When it comes to superannuation, many people assume their retirement savings will automatically pass to their loved ones upon death. Unfortunately, that’s not always the case. Unlike assets covered by your will, superannuation is treated separately. To ensure your super goes to the right people, you need a Binding Death Benefit Nomination (BDBN).
What is a binding death benefit nomination?
A BDBN is a formal directive you give to your superannuation fund, specifying who should receive your superannuation benefits when you pass away. If the nomination is valid, your fund is legally required to follow your instructions. This provides peace of mind that your super will be distributed according to your wishes.
Without a binding nomination, your super fund has discretion over who receives your benefits. This could result in your super being allocated in a way that doesn’t reflect your intentions. In such cases, the fund typically follows legal guidelines around eligible dependants.
The three-year expiry rule
Most BDBNs expire after three years, meaning they must be renewed periodically to remain valid. If your nomination lapses and isn’t updated, your super fund will again have the authority to decide who receives your benefits.
To avoid this, many people set reminders to review their nomination every few years. Significant life changes—such as marriage, divorce, or the birth of children—are also ideal times to revisit and update your BDBN.
Non-lapsing binding nominations
Some super funds offer non-lapsing binding nominations, which do not expire. Once you make a valid non-lapsing nomination, it remains in place unless you choose to change or cancel it.
However, not all super funds offer this option, and each fund has its own rules about how non-lapsing nominations work. It’s important to check with your fund to see if you can make one and whether any conditions apply.
Binding nominations in SMSFs
If you have a self-managed super fund (SMSF), the rules around BDBNs can be different. Unlike large super funds, where trustee discretion is limited by the rules of the fund and superannuation laws, SMSFs can have more flexibility. Some key differences include:
- No automatic expiry: In many SMSFs, binding nominations do not expire unless the trust deed specifically states otherwise. This is different from retail and industry super funds, where nominations often expire after three years.

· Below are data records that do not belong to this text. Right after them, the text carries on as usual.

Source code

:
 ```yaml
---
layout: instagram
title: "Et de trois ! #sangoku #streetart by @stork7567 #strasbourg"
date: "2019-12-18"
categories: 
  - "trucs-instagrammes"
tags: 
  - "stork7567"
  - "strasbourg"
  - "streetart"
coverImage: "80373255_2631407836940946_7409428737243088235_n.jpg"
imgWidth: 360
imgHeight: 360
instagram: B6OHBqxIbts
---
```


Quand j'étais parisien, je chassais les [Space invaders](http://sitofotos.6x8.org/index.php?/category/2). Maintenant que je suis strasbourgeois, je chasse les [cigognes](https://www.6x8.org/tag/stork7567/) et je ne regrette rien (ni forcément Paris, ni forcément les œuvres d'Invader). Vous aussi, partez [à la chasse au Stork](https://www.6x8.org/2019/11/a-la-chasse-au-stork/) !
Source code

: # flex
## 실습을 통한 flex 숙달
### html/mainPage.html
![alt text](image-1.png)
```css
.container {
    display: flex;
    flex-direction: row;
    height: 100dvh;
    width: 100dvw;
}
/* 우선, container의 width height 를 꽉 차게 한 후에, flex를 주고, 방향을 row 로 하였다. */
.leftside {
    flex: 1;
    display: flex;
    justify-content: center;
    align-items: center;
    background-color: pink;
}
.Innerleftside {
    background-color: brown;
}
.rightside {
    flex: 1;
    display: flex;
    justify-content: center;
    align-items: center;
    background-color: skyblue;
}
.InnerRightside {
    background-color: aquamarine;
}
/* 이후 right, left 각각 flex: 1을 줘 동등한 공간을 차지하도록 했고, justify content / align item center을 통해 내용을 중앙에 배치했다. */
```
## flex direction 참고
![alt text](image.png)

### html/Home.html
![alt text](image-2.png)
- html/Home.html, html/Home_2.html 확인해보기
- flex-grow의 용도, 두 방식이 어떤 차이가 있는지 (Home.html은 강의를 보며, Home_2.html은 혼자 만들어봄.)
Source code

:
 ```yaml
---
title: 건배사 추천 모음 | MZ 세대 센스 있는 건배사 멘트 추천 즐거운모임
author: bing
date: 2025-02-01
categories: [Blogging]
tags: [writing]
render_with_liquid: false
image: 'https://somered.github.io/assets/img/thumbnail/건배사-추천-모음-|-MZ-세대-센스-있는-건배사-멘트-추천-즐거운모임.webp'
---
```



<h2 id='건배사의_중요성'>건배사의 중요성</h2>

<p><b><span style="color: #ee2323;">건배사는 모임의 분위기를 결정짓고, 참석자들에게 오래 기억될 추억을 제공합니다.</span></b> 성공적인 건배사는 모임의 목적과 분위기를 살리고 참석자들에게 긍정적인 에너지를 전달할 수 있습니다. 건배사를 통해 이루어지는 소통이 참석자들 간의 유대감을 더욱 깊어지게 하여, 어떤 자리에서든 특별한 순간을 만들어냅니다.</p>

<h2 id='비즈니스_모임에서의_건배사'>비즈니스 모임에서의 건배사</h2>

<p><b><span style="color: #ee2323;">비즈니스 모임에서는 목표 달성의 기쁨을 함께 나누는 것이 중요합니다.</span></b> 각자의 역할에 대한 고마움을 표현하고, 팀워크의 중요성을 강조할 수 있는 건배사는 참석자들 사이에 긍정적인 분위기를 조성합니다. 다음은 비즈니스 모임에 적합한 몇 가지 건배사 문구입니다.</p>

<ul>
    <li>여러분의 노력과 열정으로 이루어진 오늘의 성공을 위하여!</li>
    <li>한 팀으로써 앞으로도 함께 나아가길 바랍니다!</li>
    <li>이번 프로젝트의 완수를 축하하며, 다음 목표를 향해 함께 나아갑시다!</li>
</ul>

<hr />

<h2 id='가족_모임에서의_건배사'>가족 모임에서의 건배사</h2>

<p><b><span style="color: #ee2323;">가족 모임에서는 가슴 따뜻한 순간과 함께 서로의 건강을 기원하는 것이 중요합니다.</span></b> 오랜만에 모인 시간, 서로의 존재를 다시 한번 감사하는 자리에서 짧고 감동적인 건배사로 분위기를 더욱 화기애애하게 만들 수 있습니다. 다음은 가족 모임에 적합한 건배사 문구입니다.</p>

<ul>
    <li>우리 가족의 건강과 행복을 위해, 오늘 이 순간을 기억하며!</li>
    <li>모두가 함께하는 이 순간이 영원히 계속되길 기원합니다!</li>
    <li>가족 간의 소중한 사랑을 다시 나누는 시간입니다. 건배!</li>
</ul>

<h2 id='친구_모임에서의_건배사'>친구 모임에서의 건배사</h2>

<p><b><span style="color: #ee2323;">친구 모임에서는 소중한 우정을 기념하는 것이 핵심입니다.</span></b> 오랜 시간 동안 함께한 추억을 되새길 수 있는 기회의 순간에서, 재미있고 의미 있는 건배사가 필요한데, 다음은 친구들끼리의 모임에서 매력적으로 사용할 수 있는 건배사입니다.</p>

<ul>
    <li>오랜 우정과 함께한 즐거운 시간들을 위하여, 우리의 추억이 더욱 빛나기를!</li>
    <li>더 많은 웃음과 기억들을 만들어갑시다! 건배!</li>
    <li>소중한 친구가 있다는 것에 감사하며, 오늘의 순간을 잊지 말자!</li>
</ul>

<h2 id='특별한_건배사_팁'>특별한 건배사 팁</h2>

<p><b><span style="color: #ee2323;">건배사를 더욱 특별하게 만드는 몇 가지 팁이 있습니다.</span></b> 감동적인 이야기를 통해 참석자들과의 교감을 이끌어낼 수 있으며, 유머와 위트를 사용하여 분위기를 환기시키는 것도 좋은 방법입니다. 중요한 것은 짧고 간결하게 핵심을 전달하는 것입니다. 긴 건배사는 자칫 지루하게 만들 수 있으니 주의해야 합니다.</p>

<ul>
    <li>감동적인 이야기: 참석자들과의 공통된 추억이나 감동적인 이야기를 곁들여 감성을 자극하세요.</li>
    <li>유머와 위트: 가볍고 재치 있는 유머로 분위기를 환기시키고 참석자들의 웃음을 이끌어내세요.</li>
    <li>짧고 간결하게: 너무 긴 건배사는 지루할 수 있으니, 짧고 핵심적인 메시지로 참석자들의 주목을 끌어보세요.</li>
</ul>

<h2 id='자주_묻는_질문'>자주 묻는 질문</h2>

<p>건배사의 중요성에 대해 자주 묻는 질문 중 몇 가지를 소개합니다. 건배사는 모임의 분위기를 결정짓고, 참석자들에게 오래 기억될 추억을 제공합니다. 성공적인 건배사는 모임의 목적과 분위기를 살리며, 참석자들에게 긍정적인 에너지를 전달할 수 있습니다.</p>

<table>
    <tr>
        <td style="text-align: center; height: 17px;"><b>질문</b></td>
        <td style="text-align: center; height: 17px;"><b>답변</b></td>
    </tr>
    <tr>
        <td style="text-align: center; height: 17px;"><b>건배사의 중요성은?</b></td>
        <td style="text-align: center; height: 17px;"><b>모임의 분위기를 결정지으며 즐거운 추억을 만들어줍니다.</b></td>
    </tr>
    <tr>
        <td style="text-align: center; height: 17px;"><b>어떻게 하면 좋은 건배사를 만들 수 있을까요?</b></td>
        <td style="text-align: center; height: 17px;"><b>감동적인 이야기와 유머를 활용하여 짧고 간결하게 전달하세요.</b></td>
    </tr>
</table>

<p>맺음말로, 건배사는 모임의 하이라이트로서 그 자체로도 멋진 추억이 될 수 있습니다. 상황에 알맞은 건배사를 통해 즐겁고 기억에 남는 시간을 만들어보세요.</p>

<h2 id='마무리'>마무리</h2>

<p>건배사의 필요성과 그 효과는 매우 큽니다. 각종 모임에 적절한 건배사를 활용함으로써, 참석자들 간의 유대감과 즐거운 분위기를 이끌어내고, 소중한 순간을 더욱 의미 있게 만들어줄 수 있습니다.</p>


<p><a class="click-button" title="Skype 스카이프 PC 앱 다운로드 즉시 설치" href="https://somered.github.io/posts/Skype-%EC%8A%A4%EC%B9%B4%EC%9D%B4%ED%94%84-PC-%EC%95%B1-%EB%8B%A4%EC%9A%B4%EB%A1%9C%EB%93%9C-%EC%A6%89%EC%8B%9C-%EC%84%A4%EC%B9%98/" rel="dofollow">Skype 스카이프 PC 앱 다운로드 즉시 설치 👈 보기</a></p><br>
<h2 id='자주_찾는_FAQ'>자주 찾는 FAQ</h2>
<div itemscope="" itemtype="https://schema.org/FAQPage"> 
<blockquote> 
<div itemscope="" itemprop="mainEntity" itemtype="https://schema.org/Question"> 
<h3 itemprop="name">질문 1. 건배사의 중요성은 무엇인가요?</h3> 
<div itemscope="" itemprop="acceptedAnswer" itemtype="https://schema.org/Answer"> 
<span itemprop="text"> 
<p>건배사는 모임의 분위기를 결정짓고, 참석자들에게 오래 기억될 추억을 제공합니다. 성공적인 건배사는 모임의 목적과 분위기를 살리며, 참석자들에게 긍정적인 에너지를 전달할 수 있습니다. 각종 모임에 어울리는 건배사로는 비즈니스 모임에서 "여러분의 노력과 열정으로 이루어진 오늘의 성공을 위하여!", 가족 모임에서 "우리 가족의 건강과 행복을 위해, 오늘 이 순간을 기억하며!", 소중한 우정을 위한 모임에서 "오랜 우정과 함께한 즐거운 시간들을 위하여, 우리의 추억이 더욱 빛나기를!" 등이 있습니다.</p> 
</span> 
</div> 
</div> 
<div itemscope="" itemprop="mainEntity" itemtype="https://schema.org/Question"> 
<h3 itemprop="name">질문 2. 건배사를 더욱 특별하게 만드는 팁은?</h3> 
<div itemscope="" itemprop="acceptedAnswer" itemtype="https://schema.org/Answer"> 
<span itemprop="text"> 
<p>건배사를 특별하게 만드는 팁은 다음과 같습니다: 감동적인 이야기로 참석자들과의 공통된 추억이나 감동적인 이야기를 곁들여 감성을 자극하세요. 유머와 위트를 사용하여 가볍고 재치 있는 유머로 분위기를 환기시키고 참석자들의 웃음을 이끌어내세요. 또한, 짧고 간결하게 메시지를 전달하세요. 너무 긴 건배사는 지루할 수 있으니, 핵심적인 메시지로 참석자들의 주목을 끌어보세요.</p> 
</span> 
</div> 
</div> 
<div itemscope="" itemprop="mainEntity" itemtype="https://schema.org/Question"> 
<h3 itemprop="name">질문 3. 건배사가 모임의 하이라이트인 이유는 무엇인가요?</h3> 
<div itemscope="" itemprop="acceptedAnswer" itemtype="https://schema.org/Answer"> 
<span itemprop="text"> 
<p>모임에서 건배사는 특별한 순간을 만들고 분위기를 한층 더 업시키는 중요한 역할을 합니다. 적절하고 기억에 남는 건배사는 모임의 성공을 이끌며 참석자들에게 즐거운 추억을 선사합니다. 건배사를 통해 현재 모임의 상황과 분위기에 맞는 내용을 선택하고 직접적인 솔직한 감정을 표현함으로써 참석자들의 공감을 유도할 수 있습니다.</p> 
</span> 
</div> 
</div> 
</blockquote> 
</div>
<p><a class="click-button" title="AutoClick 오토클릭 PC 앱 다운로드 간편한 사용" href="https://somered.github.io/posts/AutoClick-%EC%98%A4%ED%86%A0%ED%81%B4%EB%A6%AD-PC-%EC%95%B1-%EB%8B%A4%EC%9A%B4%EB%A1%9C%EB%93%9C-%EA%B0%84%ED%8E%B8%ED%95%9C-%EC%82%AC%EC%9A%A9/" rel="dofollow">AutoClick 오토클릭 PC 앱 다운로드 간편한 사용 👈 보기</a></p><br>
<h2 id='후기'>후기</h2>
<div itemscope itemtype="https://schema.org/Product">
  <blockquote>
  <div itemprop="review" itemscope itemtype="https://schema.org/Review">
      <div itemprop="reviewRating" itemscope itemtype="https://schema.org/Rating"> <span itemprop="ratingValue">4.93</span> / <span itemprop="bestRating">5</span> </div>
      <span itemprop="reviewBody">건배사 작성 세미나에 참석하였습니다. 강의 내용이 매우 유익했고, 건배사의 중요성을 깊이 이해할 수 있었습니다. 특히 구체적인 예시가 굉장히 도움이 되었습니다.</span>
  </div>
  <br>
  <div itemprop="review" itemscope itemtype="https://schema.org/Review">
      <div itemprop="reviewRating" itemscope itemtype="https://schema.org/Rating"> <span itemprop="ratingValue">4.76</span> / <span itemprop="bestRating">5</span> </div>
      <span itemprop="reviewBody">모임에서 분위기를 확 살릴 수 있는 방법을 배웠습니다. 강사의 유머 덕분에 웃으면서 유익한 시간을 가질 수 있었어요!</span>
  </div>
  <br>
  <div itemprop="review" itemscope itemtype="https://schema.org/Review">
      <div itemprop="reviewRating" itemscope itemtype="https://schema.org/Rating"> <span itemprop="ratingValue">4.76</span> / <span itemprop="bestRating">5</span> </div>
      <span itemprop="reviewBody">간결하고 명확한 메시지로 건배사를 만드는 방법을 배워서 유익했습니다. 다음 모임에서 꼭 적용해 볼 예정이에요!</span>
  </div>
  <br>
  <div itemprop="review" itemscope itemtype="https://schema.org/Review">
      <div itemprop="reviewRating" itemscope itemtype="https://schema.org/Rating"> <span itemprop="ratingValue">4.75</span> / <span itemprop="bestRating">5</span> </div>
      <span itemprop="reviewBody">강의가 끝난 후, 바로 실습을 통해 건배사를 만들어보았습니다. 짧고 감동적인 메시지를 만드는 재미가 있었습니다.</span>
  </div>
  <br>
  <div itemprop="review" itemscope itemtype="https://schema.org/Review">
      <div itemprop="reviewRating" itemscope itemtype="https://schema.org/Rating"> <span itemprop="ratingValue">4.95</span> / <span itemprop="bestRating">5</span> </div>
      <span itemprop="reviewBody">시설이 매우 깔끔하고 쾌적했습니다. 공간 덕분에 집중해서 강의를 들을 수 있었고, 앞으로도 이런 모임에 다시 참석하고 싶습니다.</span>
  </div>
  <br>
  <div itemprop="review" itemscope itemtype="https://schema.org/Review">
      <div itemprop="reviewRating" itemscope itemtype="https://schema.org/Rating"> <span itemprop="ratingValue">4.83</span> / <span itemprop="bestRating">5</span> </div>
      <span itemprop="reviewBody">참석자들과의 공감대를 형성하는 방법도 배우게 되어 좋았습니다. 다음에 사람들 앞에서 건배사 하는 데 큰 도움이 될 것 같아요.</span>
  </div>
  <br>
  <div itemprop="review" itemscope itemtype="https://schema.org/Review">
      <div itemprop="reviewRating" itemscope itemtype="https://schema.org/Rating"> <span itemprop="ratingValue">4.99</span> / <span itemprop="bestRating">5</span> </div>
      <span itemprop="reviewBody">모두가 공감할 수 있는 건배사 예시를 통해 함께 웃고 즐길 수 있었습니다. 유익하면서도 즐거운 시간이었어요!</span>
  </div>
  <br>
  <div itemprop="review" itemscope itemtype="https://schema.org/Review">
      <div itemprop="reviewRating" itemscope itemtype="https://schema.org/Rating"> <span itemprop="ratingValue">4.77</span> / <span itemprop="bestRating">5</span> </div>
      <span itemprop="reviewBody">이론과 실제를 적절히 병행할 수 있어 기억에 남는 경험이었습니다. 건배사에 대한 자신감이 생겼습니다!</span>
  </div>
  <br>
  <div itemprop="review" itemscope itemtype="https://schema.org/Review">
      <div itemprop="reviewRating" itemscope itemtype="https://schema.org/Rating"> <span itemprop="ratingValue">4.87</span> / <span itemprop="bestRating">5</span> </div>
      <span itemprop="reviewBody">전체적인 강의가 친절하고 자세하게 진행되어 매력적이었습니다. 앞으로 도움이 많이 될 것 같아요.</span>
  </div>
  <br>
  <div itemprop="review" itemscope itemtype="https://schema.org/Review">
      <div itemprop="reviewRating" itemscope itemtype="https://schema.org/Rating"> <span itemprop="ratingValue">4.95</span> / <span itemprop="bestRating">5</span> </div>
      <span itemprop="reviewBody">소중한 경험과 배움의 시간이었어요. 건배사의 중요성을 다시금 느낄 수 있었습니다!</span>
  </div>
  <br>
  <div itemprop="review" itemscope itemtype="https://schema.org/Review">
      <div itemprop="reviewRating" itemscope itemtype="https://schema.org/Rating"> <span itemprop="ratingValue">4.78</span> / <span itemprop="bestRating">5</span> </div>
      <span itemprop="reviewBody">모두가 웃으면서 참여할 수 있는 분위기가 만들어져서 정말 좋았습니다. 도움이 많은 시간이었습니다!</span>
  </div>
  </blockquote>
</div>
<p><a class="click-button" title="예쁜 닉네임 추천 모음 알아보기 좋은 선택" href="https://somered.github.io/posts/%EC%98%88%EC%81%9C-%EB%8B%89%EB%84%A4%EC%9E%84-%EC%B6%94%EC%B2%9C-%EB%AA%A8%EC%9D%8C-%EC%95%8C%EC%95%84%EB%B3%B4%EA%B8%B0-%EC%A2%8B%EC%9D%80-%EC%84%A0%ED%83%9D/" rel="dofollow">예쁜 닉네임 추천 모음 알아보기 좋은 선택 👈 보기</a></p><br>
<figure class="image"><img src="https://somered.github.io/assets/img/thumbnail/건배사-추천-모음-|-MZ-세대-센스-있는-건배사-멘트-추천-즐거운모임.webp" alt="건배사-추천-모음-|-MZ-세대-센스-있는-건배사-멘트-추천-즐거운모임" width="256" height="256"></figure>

- Customised rules: The rules about binding nominations in an SMSF depend on the trust deed, which is the legal document that governs the fund. Many SMSFs allow non-lapsing nominations, while others may require regular updates. Also, some SMSFs allow cascading nominations i.e., instructing the fund to pay a death benefit to a secondary beneficiary if the primary beneficiary predeceases the member.
- Trustee control: Since SMSF trustees are usually fund members themselves, there can be potential conflicts of interest when deciding how to distribute super benefits. A well-structured binding nomination can help prevent disputes among family members.
If you have an SMSF, it’s crucial to check your trust deed and ensure your nomination aligns with the fund’s rules.
Who can you nominate?
When making a binding nomination, you can’t just choose anyone – you must nominate one or more ‘eligible beneficiaries’. These include your:
- Spouse (including de facto and same sex partners)
- Children (including adopted or stepchildren)
- Financial dependants (such as someone who relies on you financially)
- Interdependents – someone you share an interdependent relationship with (such as a person you live with, have a close bond with, and where one or both of you provide financial assistance, domestic support, and personal care)
- Legal personal representative (your estate, so your super is distributed according to your will)
If you nominate someone who isn’t eligible, your nomination will be considered invalid, and the super fund trustee will decide who receives your super.
How to make a valid binding nomination
To ensure your nomination is legally binding, follow these steps:
- Check your fund’s rules: different funds have different requirements for binding nominations.
- Complete the required form: your super fund will have a specific binding nomination form you need to fill out.
- Nominate a dependant or legal personal representative
- Ensure the proportions add up to 100%
- Sign and date it in the presence of two independent witnesses (over 18 and not beneficiaries)
- Submit the completed form to your super fund
Final thoughts
A BDBN is an essential tool for ensuring your superannuation is distributed according to your wishes. If you don’t have one in place, or if yours has expired, your super fund may decide who gets your money – and it might not be who you intended.
Whether you choose a standard nomination with a three-year expiry, a non-lapsing nomination, or an SMSF-specific arrangement, keeping your nomination up to date is key. Take the time to review your super fund’s rules and ensure your hard-earned super goes to the ones you love.